REQUIRED WORK ->
Your job is to return every line of the listing holding the string "的重要性".

DATASET RECORDS ->

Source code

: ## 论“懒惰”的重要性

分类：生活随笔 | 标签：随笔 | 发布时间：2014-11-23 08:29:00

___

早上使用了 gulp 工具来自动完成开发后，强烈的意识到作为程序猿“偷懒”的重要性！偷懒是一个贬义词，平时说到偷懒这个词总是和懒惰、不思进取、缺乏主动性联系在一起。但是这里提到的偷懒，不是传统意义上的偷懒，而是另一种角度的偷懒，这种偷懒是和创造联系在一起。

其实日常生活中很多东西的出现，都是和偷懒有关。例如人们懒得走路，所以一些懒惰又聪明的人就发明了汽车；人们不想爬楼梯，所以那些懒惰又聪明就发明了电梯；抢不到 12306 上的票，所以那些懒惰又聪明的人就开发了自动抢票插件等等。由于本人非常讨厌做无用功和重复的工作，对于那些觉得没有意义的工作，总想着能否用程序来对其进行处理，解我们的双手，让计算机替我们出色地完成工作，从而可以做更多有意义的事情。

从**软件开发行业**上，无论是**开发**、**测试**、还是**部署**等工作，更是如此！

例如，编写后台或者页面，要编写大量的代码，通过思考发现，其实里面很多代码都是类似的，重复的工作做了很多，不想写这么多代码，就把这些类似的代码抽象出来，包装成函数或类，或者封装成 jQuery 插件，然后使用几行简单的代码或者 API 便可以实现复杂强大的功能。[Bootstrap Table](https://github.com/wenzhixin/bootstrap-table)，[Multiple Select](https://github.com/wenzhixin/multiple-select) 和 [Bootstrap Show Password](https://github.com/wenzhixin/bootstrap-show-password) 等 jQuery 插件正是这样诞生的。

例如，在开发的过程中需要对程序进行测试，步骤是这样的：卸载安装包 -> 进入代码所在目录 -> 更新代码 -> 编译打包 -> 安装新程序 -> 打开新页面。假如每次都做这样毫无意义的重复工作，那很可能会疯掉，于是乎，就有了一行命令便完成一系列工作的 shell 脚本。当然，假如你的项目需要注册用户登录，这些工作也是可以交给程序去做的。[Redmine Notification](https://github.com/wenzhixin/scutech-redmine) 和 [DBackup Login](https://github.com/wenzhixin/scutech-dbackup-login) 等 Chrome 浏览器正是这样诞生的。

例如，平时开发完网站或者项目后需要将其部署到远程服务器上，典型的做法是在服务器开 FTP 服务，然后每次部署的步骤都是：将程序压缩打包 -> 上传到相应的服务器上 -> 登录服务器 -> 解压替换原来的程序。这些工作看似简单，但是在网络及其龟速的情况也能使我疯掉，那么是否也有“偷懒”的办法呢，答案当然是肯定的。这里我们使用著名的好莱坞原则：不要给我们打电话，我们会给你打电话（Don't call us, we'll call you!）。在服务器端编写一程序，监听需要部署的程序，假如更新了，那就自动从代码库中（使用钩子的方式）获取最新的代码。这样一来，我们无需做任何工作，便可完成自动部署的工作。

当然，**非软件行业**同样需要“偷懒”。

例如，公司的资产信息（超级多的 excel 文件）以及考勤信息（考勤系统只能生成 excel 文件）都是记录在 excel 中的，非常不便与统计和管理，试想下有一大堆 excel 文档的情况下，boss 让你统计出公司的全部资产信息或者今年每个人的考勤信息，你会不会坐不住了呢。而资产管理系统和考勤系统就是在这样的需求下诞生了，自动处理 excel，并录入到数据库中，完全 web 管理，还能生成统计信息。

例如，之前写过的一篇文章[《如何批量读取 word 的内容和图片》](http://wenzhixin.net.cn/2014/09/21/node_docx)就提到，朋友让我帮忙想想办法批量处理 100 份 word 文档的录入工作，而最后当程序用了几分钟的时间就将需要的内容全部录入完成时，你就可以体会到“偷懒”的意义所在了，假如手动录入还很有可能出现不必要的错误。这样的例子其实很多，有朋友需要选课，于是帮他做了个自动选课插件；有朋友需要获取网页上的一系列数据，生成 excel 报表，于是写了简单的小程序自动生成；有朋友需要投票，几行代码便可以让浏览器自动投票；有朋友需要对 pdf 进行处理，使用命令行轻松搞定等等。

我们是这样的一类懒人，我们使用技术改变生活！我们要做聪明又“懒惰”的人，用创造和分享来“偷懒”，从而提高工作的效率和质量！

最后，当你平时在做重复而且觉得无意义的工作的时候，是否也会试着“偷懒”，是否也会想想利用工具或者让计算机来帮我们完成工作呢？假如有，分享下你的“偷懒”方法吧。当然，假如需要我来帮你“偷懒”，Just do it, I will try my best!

WRITTEN RESPONSE ->
: ## 论“懒惰”的重要性
早上使用了 gulp 工具来自动完成开发后，强烈的意识到作为程序猿“偷懒”的重要性！偷懒是一个贬义词，平时说到偷懒这个词总是和懒惰、不思进取、缺乏主动性联系在一起。但是这里提到的偷懒，不是传统意义上的偷懒，而是另一种角度的偷懒，这种偷懒是和创造联系在一起。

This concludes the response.